The S&P 500 (SPX) was 5 points, or 0.2%, lower at 1,992.21, as utilities and energy-sector stocks led losses. The Dow industrials (DJI) dropped 17 points, or 0.1%, to 17,031.22. The Nasdaq Composite (RIXF) fell 9 points, or 0.2%, to 4,582.16.
Data: Friday's data on retail sales and consumer sentiment pointed at an improving economy, yet market reaction was muted. Sales at U.S. retailers rose in August by the largest amount since April, raising confidence in the economic outlook for the second half of the year. Retail sales are closely watched because consumer spending is the backbone of the U.S. economy.
Colin Cieszynski, chief market strategist at CMC Markets, said retail sales data didn't provide enough of a surprise to prop up markets.
"The fact that markets did not react positively to data that showed good growth means that those results have already been fully priced into stock markets. Investors are focused on FOMC and Scottish referendum next week," Cieszynski said.

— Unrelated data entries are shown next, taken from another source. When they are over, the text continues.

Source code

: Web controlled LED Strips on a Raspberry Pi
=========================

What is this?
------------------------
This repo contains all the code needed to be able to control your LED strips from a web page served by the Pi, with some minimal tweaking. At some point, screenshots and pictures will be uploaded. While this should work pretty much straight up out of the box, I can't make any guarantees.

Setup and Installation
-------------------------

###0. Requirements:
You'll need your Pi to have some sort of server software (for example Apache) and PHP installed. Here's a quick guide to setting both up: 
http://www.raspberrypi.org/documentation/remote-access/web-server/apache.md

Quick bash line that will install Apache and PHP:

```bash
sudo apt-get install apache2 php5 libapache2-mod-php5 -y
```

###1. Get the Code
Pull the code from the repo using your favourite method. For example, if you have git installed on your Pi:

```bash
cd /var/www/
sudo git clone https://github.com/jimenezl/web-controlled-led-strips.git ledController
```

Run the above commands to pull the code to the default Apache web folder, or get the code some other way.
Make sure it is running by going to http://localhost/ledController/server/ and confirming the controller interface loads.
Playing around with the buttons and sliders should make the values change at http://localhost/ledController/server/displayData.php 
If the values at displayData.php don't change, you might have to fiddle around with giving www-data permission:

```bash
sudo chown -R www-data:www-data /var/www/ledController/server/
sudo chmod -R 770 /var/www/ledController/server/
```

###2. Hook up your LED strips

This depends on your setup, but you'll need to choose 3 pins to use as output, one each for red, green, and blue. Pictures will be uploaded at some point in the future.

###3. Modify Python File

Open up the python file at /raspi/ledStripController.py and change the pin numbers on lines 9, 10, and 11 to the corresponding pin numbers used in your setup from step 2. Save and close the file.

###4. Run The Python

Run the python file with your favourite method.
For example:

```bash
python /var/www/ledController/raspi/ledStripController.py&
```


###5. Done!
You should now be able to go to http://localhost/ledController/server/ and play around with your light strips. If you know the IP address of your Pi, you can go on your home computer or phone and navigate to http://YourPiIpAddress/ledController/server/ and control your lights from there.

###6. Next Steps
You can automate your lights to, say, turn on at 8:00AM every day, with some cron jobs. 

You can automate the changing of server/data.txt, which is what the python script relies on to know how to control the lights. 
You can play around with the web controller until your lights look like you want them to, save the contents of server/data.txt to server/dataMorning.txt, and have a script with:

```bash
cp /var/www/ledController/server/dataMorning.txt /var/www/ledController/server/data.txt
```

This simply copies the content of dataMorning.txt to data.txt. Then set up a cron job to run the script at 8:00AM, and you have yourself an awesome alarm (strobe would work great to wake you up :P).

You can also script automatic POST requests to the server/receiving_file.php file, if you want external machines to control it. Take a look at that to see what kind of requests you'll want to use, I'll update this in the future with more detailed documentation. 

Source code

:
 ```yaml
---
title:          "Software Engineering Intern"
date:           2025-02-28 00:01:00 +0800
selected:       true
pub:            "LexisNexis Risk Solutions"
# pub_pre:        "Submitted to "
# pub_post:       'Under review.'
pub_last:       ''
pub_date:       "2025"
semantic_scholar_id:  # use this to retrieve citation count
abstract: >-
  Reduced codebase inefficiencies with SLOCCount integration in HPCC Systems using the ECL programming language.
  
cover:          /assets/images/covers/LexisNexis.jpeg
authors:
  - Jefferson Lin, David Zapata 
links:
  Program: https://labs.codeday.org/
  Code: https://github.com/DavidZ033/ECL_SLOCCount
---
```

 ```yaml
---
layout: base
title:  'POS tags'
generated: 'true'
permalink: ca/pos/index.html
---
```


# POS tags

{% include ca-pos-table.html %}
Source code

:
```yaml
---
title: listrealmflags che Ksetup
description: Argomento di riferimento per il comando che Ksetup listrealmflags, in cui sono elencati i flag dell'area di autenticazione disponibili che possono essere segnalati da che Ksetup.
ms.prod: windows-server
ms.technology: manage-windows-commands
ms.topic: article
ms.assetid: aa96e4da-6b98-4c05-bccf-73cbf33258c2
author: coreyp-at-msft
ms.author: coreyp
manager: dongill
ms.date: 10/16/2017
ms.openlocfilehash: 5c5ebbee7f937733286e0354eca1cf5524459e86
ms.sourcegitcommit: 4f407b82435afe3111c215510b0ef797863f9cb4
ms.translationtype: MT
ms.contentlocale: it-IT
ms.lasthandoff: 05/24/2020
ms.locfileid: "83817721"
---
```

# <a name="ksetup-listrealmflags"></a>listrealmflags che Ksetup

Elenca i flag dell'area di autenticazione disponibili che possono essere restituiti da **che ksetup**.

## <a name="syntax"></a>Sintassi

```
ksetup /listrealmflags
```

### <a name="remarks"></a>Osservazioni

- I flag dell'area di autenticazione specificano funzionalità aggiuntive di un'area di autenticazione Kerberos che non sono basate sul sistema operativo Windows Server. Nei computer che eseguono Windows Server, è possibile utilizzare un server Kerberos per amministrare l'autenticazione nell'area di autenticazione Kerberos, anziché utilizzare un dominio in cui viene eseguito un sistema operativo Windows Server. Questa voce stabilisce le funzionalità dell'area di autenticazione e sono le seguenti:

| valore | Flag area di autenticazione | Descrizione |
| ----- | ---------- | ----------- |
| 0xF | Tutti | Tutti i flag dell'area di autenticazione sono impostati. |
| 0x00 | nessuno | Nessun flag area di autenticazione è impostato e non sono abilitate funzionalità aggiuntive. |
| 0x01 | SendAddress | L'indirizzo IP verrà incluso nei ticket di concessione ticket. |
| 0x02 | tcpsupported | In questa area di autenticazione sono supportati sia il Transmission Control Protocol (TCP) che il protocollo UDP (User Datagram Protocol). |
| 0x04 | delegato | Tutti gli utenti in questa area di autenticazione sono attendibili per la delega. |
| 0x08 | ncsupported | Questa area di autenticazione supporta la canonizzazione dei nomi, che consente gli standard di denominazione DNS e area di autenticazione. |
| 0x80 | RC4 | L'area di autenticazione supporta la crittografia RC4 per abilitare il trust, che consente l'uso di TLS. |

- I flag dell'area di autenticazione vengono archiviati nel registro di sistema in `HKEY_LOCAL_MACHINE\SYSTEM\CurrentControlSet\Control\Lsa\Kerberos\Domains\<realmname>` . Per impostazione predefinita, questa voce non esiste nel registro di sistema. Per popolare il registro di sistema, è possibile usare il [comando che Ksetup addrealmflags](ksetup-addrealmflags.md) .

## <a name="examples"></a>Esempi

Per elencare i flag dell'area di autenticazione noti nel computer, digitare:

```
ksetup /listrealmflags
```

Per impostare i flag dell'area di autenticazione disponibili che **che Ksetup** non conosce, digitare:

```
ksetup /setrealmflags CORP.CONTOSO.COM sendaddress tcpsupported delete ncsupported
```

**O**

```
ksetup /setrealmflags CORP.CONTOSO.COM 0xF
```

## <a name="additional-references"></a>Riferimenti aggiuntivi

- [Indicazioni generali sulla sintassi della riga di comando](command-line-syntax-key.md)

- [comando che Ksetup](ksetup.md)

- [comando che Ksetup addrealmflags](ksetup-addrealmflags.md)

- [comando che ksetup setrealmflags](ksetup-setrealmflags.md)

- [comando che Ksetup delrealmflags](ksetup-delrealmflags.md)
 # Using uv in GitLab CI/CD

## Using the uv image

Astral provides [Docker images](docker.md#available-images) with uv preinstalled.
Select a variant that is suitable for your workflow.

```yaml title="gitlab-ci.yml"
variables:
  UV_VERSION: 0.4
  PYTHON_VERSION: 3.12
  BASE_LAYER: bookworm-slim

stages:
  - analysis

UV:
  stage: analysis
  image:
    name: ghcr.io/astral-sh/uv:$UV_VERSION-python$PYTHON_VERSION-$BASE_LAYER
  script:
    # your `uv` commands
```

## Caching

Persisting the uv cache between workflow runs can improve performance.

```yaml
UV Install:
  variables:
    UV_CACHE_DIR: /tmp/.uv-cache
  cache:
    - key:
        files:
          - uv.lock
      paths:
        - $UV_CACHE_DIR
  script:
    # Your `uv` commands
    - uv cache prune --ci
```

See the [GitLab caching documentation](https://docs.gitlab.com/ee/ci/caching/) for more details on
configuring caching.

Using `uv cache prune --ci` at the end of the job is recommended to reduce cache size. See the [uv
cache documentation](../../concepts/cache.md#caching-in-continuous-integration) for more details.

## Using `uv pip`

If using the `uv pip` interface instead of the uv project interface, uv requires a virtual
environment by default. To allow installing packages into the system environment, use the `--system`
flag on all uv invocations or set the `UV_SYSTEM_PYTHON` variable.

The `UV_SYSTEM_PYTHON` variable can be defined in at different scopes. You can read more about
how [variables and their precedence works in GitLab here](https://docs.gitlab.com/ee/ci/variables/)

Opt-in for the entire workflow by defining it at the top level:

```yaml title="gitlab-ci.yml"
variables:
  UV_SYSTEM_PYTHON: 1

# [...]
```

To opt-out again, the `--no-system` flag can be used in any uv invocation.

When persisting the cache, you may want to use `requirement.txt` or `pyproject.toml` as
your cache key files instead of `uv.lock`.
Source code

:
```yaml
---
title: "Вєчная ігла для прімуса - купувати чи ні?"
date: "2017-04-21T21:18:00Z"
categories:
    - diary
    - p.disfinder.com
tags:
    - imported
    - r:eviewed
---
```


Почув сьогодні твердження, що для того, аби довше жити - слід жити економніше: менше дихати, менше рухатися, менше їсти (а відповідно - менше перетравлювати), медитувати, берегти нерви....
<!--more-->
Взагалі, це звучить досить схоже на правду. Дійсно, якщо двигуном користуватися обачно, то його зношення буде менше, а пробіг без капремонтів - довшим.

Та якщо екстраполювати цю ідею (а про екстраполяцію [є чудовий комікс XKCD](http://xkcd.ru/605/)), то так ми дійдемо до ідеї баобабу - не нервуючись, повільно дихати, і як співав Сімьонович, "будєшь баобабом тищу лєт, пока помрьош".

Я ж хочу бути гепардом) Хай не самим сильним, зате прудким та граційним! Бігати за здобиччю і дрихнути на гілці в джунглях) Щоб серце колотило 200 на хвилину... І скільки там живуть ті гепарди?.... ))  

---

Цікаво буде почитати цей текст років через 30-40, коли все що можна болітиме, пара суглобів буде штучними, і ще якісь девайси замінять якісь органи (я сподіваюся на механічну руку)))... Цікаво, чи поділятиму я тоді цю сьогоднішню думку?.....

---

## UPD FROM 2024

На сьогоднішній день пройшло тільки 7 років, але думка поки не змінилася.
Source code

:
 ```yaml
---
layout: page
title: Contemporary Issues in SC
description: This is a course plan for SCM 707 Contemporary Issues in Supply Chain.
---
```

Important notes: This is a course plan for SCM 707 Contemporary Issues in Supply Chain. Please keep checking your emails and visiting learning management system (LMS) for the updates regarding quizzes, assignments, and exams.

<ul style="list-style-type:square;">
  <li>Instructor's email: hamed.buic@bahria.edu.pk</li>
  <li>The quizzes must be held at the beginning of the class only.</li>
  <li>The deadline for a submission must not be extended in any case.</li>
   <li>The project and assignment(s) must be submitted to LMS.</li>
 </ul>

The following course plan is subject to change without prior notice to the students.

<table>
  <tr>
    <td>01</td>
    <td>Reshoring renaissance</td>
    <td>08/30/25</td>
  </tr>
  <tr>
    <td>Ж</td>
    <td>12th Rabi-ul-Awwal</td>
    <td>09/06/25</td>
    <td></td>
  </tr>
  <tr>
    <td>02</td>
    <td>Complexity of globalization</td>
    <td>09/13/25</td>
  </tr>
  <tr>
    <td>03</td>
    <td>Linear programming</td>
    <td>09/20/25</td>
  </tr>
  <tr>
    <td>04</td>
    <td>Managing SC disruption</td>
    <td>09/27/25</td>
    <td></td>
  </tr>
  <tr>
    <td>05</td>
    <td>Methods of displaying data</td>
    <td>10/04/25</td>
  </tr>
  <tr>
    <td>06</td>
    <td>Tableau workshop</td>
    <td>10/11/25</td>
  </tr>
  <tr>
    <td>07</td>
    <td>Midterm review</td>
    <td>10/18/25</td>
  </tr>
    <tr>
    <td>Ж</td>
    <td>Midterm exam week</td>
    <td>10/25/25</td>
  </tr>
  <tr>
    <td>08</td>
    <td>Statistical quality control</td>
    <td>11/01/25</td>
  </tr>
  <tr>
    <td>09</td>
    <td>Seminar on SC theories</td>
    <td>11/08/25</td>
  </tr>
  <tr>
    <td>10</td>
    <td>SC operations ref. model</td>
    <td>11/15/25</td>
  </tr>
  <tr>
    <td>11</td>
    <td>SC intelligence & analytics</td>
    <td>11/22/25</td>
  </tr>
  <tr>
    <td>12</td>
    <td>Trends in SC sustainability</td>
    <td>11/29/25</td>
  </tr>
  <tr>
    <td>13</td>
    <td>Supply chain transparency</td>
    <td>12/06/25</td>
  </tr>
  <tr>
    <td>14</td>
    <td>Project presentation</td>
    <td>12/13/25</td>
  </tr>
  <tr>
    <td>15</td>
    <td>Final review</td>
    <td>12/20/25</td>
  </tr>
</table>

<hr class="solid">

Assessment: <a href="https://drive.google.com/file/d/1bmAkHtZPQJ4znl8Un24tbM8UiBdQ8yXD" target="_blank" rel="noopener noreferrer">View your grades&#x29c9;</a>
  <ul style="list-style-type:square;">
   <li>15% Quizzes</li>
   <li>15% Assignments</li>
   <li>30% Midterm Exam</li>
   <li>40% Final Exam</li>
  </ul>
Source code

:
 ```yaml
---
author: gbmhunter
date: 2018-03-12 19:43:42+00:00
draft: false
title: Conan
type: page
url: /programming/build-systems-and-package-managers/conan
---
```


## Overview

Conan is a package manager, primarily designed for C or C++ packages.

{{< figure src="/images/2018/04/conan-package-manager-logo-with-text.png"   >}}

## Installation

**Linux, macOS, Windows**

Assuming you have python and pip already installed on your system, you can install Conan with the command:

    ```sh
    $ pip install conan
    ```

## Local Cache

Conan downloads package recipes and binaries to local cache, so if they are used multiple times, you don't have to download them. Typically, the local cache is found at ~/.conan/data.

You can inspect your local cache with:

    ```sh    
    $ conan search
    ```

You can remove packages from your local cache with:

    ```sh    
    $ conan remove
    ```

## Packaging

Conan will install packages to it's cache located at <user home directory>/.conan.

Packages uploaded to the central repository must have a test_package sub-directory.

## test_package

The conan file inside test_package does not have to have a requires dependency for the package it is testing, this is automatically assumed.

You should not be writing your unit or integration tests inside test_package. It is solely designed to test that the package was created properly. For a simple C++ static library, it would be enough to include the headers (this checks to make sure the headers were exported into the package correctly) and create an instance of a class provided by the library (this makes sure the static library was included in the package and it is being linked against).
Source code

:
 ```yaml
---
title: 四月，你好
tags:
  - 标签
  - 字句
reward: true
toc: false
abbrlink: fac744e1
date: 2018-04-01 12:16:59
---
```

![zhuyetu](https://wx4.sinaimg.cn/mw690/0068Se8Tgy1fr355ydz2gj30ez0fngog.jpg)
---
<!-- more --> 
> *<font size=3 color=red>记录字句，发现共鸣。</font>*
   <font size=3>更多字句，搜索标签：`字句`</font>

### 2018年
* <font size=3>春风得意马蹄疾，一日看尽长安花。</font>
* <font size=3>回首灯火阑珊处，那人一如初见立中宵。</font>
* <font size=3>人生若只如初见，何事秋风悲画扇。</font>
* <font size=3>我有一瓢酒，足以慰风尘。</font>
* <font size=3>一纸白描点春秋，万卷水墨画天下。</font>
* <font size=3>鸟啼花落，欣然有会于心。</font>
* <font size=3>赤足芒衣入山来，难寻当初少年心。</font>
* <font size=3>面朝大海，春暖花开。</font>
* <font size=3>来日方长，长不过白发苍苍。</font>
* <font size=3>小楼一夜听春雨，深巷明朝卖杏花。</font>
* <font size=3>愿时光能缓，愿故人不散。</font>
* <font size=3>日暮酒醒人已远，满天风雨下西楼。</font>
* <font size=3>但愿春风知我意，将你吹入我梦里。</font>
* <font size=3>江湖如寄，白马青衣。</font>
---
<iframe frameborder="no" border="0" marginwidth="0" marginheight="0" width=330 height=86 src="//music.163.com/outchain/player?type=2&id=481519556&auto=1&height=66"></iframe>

The preliminary September reading on the University of Michigan/Thomson Reuters consumer-sentiment index rose to the highest level since July 2013 and topped consensus expectations.
Separately, the prices paid for goods imported into the U.S. declined by 0.9% in August, the biggest drop since last November, led lower by fuel prices, the Labor Department reported Friday.
Stocks to watch: Darden Restaurants (DRI) shares rose 1.4% after adjusted first-quarter results and sales exceeded Wall Street's projections.
Ulta Salon Cosmetics & Fragrance (ULTA) shares jumped 21% after the retailer raised its outlook and reported growth in earnings and sales in the second quarter.
Alliance Data Systems Corp. (ADS), which owns private-label credit cards and runs loyalty programs, said late Thursday it will buy Conversant (CNVR) for $35 a share in a deal valued at about $2.3 billion. Alliance shares rose 3.7% and Conversant's share soared 31% to $34.94.
Other markets: In Asia, stocks listed in Japan and Hong Kong finished lower. The dollar (USDJPY) climbed to a six-year high against the yen above Yen107.
Meanwhile, European stocks edged up. Gold prices (GCZ4) shed $6 an ounce, and oil futures (CLV4) were flat.